Work request: Please state how many lines in the records below contain the word "radical"; the number alone is the answer.

Data supplied:
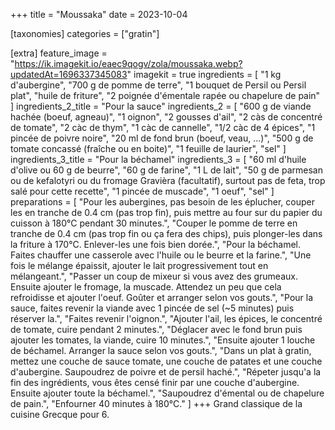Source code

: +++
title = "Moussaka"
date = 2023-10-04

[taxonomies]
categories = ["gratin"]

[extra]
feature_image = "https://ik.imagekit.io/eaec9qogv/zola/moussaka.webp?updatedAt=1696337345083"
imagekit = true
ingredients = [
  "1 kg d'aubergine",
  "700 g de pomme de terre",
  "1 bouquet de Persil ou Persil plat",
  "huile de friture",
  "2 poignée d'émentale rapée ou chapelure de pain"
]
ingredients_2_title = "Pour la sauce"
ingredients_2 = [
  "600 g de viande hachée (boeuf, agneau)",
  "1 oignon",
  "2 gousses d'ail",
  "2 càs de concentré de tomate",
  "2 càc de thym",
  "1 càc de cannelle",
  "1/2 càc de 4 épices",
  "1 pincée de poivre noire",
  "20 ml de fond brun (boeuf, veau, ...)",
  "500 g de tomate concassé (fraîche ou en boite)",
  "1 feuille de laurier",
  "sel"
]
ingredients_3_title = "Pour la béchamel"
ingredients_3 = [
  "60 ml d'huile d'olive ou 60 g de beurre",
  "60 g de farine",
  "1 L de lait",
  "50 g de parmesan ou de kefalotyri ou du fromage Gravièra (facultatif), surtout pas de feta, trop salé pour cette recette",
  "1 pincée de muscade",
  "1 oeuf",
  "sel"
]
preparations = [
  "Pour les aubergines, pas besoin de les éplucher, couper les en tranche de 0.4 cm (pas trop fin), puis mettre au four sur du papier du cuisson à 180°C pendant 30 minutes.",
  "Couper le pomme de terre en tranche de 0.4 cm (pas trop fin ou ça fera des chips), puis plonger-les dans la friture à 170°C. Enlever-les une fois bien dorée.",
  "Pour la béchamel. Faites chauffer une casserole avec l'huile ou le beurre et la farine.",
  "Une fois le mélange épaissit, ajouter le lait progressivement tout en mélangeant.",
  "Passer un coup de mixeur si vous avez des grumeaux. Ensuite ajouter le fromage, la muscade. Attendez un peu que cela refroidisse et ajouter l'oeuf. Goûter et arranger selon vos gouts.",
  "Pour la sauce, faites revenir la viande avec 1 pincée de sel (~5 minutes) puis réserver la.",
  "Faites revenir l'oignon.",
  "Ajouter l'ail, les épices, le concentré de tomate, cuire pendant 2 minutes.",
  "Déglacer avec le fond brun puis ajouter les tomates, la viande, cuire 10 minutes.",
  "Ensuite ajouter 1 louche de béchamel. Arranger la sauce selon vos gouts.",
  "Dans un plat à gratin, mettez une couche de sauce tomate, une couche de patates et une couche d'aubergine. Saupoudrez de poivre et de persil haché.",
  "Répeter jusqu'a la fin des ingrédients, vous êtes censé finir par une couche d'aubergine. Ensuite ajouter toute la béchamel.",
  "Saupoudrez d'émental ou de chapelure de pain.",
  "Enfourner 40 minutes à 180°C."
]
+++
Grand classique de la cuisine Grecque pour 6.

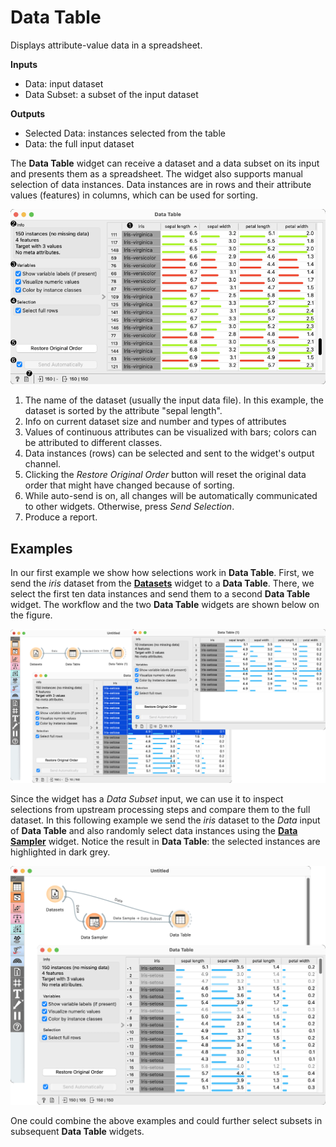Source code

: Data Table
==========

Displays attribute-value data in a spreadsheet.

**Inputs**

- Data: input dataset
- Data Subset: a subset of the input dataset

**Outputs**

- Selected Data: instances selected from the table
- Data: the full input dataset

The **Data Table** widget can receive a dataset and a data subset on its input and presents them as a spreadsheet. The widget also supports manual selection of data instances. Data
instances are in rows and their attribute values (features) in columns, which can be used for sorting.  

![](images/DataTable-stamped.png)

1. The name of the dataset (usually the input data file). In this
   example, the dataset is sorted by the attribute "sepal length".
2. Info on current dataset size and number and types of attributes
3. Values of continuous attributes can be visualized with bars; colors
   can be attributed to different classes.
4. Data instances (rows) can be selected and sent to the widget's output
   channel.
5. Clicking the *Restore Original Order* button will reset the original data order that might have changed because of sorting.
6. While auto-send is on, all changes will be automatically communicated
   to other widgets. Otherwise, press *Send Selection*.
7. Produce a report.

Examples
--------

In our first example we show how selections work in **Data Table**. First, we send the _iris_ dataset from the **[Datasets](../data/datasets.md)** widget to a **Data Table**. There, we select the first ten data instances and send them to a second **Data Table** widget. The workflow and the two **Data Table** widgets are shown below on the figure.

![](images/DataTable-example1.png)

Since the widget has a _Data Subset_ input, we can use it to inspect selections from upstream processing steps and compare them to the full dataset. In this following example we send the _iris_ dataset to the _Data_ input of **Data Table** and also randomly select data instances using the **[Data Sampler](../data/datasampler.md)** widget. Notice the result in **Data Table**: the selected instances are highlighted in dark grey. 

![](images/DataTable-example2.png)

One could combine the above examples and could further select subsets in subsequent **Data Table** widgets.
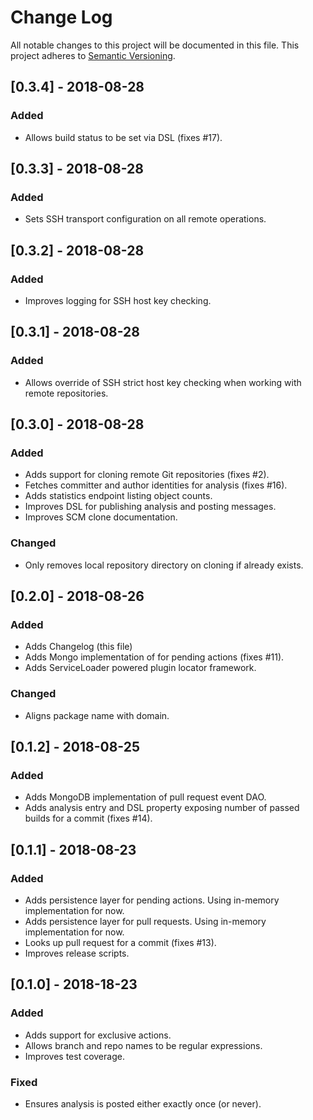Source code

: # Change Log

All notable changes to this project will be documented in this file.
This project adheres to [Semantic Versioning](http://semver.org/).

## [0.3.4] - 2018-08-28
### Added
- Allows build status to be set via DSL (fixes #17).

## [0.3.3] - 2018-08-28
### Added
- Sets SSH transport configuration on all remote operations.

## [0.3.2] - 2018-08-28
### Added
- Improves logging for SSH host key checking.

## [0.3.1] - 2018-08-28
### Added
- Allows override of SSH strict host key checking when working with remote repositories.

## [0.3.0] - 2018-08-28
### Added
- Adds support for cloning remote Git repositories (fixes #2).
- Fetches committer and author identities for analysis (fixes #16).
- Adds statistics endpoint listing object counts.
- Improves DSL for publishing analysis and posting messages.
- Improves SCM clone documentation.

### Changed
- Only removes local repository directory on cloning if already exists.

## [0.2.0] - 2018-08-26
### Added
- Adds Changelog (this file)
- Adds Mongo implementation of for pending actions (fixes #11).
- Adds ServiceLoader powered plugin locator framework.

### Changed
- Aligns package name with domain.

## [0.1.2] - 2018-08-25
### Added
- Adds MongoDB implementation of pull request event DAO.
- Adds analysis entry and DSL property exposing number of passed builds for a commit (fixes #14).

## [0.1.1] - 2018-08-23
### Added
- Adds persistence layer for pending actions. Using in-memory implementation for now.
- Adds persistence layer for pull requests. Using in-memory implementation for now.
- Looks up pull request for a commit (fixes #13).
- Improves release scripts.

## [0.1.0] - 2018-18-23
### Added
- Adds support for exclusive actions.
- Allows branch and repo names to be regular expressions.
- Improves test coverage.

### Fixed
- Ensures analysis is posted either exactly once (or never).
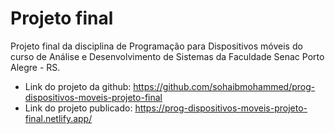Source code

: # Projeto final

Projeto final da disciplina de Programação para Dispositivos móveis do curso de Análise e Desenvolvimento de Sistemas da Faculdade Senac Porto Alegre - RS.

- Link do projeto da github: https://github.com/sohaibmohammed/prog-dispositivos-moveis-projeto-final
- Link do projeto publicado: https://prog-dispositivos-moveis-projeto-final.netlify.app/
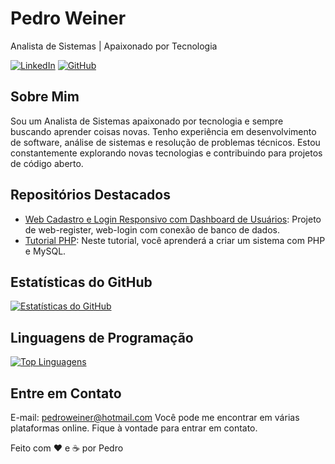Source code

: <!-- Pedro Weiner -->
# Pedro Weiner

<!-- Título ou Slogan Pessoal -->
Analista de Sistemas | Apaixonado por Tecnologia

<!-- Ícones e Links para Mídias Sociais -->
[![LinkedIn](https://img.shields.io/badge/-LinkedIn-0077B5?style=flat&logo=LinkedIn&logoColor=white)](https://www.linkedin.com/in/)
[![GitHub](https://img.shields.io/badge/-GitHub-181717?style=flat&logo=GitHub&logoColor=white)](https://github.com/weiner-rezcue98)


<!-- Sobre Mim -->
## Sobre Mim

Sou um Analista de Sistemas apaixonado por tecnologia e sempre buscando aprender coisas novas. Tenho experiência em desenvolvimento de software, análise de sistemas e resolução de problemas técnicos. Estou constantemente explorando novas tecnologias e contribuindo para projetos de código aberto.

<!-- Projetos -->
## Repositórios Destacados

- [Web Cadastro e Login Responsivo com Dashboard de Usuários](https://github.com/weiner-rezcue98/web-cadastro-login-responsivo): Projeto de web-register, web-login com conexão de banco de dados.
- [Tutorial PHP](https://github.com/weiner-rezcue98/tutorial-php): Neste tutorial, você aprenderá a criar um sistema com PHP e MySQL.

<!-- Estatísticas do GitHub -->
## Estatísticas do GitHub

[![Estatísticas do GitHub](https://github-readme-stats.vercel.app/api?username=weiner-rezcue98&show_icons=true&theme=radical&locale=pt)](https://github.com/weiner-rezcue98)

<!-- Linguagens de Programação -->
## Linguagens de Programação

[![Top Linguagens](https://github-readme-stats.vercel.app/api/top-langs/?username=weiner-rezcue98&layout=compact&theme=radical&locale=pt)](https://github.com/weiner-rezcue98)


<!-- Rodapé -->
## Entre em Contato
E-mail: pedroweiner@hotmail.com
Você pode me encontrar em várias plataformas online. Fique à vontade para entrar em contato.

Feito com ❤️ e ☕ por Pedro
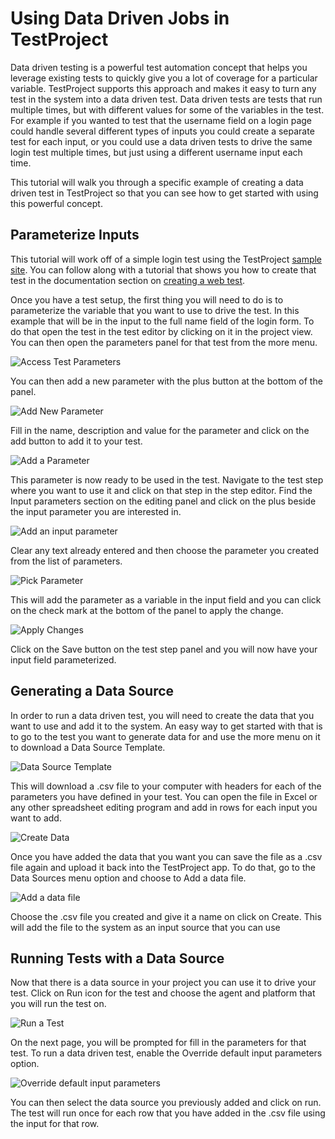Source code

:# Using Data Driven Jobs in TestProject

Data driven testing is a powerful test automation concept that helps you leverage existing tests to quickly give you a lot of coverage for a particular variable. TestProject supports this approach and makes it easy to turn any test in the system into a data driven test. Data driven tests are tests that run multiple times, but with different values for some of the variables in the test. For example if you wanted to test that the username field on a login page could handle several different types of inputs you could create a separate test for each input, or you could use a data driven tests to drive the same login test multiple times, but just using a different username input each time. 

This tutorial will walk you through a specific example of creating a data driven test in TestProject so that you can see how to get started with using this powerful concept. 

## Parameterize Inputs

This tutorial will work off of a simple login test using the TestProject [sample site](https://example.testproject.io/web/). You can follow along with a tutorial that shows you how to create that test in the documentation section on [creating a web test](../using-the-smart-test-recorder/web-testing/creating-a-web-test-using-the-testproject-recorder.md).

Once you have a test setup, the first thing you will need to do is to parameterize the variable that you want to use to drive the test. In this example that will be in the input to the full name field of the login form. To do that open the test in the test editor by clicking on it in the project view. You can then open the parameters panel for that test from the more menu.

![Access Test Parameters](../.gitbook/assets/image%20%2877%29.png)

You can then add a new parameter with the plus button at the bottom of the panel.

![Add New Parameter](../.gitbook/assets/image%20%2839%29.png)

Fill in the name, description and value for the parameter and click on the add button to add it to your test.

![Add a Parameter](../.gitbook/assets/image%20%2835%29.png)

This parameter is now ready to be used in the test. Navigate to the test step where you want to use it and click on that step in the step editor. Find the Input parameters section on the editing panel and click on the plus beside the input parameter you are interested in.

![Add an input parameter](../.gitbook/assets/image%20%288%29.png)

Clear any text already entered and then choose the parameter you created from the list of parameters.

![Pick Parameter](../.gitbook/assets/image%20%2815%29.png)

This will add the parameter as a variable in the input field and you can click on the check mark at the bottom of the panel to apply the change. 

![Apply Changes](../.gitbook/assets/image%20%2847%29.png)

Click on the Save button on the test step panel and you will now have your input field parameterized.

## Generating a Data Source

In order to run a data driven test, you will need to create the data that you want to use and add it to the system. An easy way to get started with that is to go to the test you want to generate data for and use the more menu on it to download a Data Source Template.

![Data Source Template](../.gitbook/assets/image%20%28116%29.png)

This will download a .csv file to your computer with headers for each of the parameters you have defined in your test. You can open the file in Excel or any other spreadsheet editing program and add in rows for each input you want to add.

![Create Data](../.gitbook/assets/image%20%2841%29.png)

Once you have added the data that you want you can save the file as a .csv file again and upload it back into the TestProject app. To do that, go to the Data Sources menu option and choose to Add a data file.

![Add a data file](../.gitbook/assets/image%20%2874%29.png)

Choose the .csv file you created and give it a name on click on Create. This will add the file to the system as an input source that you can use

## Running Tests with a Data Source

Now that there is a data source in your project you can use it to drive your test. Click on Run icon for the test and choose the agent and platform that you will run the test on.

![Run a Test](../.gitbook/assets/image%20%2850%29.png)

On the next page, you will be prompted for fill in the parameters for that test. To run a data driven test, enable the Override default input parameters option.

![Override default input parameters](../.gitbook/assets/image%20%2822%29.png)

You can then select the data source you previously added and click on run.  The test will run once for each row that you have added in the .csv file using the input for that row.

Response: 2